◆ PROBLEM: Each of the lines below must be restated exactly.

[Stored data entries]

···

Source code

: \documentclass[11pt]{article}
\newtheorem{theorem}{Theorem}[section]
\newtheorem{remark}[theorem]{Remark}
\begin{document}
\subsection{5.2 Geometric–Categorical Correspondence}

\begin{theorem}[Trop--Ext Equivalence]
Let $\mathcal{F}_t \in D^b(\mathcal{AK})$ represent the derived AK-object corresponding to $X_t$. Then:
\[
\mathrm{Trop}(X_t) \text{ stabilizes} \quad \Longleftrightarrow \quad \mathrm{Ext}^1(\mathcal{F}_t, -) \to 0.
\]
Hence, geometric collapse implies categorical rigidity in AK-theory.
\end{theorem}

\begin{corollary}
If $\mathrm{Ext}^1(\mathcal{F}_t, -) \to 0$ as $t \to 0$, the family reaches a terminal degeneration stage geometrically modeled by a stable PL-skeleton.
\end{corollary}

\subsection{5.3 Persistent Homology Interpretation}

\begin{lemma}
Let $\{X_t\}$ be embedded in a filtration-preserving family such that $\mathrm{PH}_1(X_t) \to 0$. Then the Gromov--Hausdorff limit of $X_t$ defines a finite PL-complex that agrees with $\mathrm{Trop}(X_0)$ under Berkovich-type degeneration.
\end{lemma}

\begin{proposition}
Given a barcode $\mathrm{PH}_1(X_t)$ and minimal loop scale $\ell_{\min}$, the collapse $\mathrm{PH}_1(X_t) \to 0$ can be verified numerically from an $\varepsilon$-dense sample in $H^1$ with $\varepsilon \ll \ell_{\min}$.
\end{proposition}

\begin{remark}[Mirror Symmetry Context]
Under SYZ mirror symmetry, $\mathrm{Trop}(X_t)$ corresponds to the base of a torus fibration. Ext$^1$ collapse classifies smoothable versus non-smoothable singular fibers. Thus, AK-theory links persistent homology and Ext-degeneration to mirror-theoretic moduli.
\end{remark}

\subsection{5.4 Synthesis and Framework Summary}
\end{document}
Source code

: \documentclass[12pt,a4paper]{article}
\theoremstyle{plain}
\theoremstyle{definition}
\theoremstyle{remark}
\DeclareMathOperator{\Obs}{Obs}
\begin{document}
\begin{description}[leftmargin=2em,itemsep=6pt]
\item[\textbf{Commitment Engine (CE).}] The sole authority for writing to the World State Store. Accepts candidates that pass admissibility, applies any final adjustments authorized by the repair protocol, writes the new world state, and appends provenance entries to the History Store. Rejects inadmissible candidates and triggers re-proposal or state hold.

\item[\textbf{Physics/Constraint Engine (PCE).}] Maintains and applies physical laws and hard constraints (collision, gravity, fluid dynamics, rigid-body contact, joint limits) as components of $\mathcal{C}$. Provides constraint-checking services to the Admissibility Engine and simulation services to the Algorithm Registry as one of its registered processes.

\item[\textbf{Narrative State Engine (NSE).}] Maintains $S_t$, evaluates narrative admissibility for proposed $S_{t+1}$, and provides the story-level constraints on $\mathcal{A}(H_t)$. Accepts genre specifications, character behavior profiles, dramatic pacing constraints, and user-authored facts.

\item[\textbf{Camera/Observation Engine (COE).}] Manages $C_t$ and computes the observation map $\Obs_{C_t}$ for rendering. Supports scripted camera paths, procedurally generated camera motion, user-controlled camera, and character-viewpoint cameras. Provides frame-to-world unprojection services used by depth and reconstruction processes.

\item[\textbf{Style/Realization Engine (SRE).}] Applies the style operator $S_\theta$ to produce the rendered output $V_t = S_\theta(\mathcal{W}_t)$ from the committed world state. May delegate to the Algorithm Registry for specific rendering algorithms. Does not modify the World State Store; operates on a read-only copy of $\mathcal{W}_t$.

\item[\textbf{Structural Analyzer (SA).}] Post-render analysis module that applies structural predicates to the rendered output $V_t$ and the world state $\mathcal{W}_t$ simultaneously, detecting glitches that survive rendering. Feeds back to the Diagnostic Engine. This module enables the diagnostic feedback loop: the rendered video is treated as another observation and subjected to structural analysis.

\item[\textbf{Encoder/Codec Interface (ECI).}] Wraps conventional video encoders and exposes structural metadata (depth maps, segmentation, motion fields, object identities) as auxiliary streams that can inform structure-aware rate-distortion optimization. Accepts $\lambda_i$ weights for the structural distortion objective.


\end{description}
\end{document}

···

◆ WRITTEN ANSWER:
Source code

: \documentclass[11pt]{article}
\newtheorem{theorem}{Theorem}[section]
\newtheorem{remark}[theorem]{Remark}
\begin{document}
\subsection{5.2 Geometric–Categorical Correspondence}

\begin{theorem}[Trop--Ext Equivalence]
Let $\mathcal{F}_t \in D^b(\mathcal{AK})$ represent the derived AK-object corresponding to $X_t$. Then:
\[
\mathrm{Trop}(X_t) \text{ stabilizes} \quad \Longleftrightarrow \quad \mathrm{Ext}^1(\mathcal{F}_t, -) \to 0.
\]
Hence, geometric collapse implies categorical rigidity in AK-theory.
\end{theorem}

\begin{corollary}
If $\mathrm{Ext}^1(\mathcal{F}_t, -) \to 0$ as $t \to 0$, the family reaches a terminal degeneration stage geometrically modeled by a stable PL-skeleton.
\end{corollary}

\subsection{5.3 Persistent Homology Interpretation}

\begin{lemma}
Let $\{X_t\}$ be embedded in a filtration-preserving family such that $\mathrm{PH}_1(X_t) \to 0$. Then the Gromov--Hausdorff limit of $X_t$ defines a finite PL-complex that agrees with $\mathrm{Trop}(X_0)$ under Berkovich-type degeneration.
\end{lemma}

\begin{proposition}
Given a barcode $\mathrm{PH}_1(X_t)$ and minimal loop scale $\ell_{\min}$, the collapse $\mathrm{PH}_1(X_t) \to 0$ can be verified numerically from an $\varepsilon$-dense sample in $H^1$ with $\varepsilon \ll \ell_{\min}$.
\end{proposition}

\begin{remark}[Mirror Symmetry Context]
Under SYZ mirror symmetry, $\mathrm{Trop}(X_t)$ corresponds to the base of a torus fibration. Ext$^1$ collapse classifies smoothable versus non-smoothable singular fibers. Thus, AK-theory links persistent homology and Ext-degeneration to mirror-theoretic moduli.
\end{remark}

\subsection{5.4 Synthesis and Framework Summary}
\end{document}
Source code

: \documentclass[12pt,a4paper]{article}
\theoremstyle{plain}
\theoremstyle{definition}
\theoremstyle{remark}
\DeclareMathOperator{\Obs}{Obs}
\begin{document}
\begin{description}[leftmargin=2em,itemsep=6pt]
\item[\textbf{Commitment Engine (CE).}] The sole authority for writing to the World State Store. Accepts candidates that pass admissibility, applies any final adjustments authorized by the repair protocol, writes the new world state, and appends provenance entries to the History Store. Rejects inadmissible candidates and triggers re-proposal or state hold.

\item[\textbf{Physics/Constraint Engine (PCE).}] Maintains and applies physical laws and hard constraints (collision, gravity, fluid dynamics, rigid-body contact, joint limits) as components of $\mathcal{C}$. Provides constraint-checking services to the Admissibility Engine and simulation services to the Algorithm Registry as one of its registered processes.

\item[\textbf{Narrative State Engine (NSE).}] Maintains $S_t$, evaluates narrative admissibility for proposed $S_{t+1}$, and provides the story-level constraints on $\mathcal{A}(H_t)$. Accepts genre specifications, character behavior profiles, dramatic pacing constraints, and user-authored facts.

\item[\textbf{Camera/Observation Engine (COE).}] Manages $C_t$ and computes the observation map $\Obs_{C_t}$ for rendering. Supports scripted camera paths, procedurally generated camera motion, user-controlled camera, and character-viewpoint cameras. Provides frame-to-world unprojection services used by depth and reconstruction processes.

\item[\textbf{Style/Realization Engine (SRE).}] Applies the style operator $S_\theta$ to produce the rendered output $V_t = S_\theta(\mathcal{W}_t)$ from the committed world state. May delegate to the Algorithm Registry for specific rendering algorithms. Does not modify the World State Store; operates on a read-only copy of $\mathcal{W}_t$.

\item[\textbf{Structural Analyzer (SA).}] Post-render analysis module that applies structural predicates to the rendered output $V_t$ and the world state $\mathcal{W}_t$ simultaneously, detecting glitches that survive rendering. Feeds back to the Diagnostic Engine. This module enables the diagnostic feedback loop: the rendered video is treated as another observation and subjected to structural analysis.

\item[\textbf{Encoder/Codec Interface (ECI).}] Wraps conventional video encoders and exposes structural metadata (depth maps, segmentation, motion fields, object identities) as auxiliary streams that can inform structure-aware rate-distortion optimization. Accepts $\lambda_i$ weights for the structural distortion objective.


\end{description}
\end{document}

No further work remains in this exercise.